→ **Your goal**:
Take the records below from their first line through the line holding "#### Reference", and set each of those lines down exactly, without pictures.

[Stored data entries]
__________________________________________________
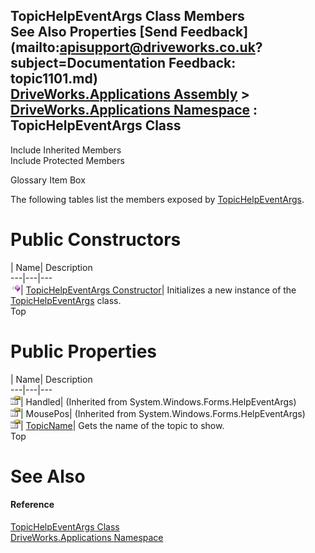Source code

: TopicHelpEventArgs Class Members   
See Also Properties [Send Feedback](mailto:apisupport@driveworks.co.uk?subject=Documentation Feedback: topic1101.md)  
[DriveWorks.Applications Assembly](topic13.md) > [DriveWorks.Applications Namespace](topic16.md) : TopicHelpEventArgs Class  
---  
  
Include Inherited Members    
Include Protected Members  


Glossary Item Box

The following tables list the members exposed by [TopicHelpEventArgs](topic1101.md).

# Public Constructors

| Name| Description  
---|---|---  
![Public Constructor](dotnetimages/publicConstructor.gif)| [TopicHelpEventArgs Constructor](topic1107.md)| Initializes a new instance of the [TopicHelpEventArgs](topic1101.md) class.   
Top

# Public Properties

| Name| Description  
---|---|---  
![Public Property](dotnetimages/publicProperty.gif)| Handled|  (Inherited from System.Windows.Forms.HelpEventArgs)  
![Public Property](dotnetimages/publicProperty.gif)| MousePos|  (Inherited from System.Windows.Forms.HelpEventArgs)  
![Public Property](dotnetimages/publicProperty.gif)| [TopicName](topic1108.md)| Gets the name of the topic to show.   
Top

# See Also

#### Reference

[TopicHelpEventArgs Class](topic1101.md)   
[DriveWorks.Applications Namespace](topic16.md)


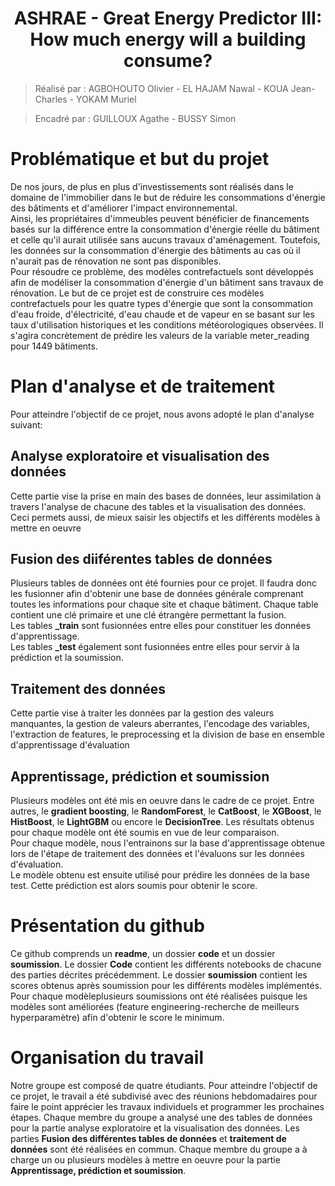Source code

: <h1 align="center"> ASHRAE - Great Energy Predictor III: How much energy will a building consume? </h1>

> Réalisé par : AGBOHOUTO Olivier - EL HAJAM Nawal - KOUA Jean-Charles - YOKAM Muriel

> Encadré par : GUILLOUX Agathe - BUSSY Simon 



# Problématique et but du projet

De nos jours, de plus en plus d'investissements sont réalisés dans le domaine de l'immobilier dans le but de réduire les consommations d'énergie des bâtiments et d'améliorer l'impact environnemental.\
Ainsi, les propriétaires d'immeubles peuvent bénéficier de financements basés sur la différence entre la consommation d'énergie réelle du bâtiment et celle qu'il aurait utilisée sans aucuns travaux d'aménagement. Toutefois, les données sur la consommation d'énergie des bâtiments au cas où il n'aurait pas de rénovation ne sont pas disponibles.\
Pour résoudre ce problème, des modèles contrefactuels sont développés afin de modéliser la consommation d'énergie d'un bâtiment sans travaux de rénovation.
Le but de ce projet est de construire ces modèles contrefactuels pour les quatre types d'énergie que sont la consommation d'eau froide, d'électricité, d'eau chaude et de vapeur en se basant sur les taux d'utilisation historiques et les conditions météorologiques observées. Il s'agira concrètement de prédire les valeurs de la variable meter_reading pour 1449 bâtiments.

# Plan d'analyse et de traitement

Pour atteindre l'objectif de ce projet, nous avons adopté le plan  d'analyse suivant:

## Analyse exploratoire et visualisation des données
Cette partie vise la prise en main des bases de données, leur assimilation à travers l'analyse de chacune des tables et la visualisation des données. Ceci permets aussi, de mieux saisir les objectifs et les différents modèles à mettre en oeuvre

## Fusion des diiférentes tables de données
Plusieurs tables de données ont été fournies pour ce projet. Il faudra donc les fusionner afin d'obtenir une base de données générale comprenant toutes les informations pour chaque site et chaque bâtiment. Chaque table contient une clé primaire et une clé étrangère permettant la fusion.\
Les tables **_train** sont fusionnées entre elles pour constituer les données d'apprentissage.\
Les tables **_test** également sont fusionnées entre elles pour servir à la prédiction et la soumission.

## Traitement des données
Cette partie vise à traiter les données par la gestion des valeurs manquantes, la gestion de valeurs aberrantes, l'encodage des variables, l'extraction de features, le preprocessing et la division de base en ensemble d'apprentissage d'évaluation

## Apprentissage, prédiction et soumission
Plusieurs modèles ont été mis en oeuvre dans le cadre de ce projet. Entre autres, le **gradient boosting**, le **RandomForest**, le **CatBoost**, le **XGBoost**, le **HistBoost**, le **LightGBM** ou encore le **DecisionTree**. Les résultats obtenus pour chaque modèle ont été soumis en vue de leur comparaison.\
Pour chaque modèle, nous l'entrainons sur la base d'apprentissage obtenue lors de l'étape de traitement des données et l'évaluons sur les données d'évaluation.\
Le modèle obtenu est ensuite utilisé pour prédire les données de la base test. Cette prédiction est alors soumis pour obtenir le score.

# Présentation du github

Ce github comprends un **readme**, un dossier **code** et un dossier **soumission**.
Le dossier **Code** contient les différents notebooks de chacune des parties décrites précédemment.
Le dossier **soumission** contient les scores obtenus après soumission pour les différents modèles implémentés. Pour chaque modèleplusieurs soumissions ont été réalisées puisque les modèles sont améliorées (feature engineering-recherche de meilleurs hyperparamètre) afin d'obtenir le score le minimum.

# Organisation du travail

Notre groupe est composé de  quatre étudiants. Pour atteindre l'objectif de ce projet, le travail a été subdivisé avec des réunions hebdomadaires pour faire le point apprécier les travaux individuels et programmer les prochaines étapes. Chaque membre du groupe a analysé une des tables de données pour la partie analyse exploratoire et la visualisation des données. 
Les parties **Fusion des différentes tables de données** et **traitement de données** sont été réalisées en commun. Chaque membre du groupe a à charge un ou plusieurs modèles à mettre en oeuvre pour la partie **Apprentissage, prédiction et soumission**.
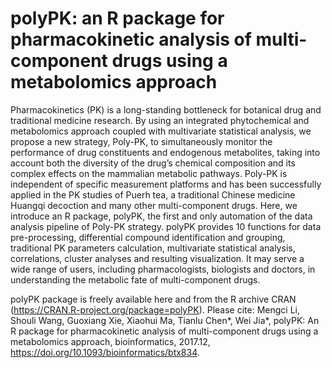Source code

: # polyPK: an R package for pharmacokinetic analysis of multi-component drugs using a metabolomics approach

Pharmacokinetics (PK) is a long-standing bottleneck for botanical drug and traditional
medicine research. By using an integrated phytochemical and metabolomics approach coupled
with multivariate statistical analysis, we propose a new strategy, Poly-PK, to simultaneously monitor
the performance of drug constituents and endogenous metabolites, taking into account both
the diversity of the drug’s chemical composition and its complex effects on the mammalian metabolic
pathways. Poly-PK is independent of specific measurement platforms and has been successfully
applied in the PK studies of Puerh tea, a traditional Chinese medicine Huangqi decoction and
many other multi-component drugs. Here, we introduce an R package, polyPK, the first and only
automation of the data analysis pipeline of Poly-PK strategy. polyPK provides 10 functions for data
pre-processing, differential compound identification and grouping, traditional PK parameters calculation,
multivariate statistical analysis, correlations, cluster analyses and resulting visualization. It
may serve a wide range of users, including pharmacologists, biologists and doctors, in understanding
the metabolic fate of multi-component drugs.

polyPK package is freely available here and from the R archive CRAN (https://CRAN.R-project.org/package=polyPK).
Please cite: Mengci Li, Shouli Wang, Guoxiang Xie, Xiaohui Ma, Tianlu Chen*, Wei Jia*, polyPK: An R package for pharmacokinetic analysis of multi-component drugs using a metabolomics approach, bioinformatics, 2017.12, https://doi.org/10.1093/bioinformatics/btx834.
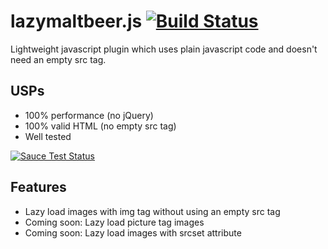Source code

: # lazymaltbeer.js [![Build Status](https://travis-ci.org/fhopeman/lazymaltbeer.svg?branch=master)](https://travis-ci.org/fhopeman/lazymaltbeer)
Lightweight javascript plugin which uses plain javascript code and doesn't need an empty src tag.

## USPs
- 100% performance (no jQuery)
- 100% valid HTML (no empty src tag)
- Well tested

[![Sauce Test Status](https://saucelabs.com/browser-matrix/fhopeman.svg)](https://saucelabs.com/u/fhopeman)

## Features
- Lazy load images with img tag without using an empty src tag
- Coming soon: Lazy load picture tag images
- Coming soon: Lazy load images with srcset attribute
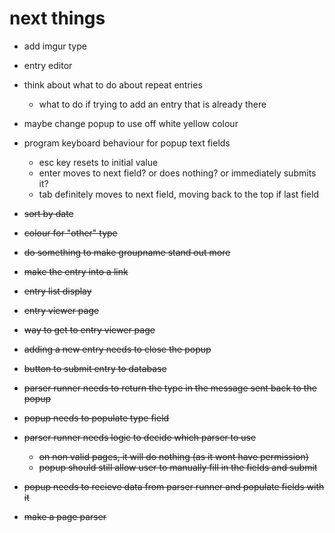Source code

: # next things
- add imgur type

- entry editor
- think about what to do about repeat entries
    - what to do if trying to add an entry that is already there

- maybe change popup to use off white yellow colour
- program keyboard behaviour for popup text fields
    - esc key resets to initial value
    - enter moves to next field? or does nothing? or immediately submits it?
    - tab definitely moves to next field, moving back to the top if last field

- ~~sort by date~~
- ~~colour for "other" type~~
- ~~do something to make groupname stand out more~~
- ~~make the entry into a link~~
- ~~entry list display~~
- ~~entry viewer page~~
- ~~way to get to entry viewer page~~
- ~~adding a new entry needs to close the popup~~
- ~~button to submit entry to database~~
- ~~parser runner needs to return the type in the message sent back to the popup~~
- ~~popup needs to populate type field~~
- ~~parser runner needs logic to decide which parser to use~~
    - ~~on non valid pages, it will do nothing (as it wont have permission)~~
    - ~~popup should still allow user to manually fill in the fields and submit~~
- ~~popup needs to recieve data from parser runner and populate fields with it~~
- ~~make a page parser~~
__________________________________________________
→ **Answer space**:
Source code

: TopicHelpEventArgs Class Members   
See Also Properties [Send Feedback](mailto:apisupport@driveworks.co.uk?subject=Documentation Feedback: topic1101.md)  
[DriveWorks.Applications Assembly](topic13.md) > [DriveWorks.Applications Namespace](topic16.md) : TopicHelpEventArgs Class  
---  
  
Include Inherited Members    
Include Protected Members  


Glossary Item Box

The following tables list the members exposed by [TopicHelpEventArgs](topic1101.md).

# Public Constructors

| Name| Description  
---|---|---  
![Public Constructor](dotnetimages/publicConstructor.gif)| [TopicHelpEventArgs Constructor](topic1107.md)| Initializes a new instance of the [TopicHelpEventArgs](topic1101.md) class.   
Top

# Public Properties

| Name| Description  
---|---|---  
![Public Property](dotnetimages/publicProperty.gif)| Handled|  (Inherited from System.Windows.Forms.HelpEventArgs)  
![Public Property](dotnetimages/publicProperty.gif)| MousePos|  (Inherited from System.Windows.Forms.HelpEventArgs)  
![Public Property](dotnetimages/publicProperty.gif)| [TopicName](topic1108.md)| Gets the name of the topic to show.   
Top

# See Also

#### Reference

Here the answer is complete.